ABOUT THIS TASK: If a line in the data below contains "siguientes", copy it.

PROVIDED RECORDS:

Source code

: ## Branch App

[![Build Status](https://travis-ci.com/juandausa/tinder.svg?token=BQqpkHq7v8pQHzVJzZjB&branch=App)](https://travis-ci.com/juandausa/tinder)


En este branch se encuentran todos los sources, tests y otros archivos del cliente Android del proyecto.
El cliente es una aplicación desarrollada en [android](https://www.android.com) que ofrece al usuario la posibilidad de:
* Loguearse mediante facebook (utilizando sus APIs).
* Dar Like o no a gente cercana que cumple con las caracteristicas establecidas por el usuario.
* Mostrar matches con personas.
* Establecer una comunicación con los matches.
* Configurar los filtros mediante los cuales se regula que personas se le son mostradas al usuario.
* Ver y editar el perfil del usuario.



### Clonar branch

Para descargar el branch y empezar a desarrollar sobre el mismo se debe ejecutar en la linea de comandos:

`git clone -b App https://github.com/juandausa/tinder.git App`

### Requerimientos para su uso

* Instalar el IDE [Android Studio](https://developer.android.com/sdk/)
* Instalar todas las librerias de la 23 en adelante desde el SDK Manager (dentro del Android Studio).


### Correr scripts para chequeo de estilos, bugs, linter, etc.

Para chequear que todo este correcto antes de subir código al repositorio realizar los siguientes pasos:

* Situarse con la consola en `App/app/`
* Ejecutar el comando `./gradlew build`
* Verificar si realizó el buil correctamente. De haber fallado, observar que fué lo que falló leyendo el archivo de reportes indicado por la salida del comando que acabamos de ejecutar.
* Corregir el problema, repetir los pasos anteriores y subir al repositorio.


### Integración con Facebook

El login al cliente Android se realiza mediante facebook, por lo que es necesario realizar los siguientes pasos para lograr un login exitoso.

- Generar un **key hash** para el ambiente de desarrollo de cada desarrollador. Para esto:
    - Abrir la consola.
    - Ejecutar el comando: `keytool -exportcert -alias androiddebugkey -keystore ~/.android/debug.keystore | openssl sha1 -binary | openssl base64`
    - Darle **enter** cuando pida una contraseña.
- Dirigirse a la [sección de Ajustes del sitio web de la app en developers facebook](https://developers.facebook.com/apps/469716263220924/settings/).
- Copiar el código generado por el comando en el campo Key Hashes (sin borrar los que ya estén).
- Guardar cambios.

---

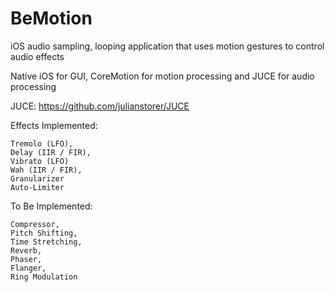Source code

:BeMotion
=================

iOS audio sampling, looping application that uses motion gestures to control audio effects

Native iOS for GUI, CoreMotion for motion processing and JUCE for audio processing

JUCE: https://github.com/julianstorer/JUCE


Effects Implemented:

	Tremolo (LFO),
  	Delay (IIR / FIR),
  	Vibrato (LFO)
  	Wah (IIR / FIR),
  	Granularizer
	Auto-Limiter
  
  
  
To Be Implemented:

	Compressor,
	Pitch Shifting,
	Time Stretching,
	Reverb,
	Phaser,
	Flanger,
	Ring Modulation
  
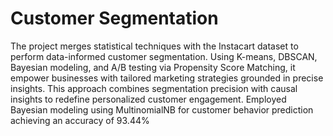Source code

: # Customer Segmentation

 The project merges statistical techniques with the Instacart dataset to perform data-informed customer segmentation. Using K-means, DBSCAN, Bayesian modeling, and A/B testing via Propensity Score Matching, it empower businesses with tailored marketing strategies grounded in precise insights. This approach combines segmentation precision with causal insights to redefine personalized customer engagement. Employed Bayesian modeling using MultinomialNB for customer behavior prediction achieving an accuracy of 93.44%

--

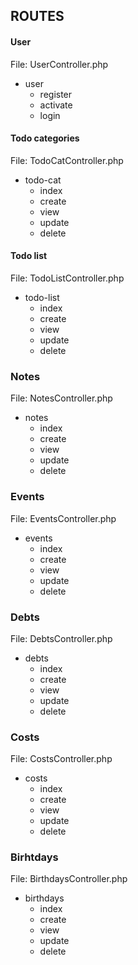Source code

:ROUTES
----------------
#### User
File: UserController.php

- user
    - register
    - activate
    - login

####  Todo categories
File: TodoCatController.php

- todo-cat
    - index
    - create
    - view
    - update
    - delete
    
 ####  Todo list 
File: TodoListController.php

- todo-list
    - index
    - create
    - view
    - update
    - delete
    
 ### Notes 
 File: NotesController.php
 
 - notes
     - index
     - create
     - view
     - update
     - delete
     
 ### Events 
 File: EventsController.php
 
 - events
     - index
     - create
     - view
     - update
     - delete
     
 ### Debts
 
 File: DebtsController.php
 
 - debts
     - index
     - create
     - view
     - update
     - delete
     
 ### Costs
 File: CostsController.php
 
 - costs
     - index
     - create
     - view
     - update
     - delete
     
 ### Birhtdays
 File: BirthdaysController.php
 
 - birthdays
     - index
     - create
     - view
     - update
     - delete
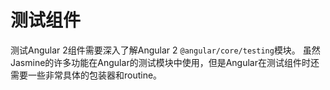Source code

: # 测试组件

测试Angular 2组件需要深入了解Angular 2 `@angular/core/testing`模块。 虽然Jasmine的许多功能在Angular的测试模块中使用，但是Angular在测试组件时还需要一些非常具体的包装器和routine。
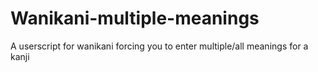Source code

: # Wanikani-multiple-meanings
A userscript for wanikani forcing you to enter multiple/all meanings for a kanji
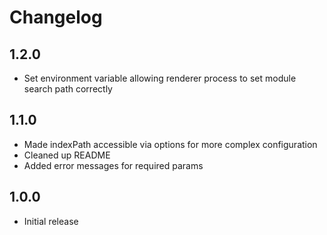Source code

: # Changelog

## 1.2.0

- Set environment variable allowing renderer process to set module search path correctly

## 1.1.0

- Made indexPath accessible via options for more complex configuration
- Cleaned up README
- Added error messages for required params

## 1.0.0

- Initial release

SOLUTION TO THIS TASK:
Para chequear que todo este correcto antes de subir código al repositorio realizar los siguientes pasos:
El login al cliente Android se realiza mediante facebook, por lo que es necesario realizar los siguientes pasos para lograr un login exitoso.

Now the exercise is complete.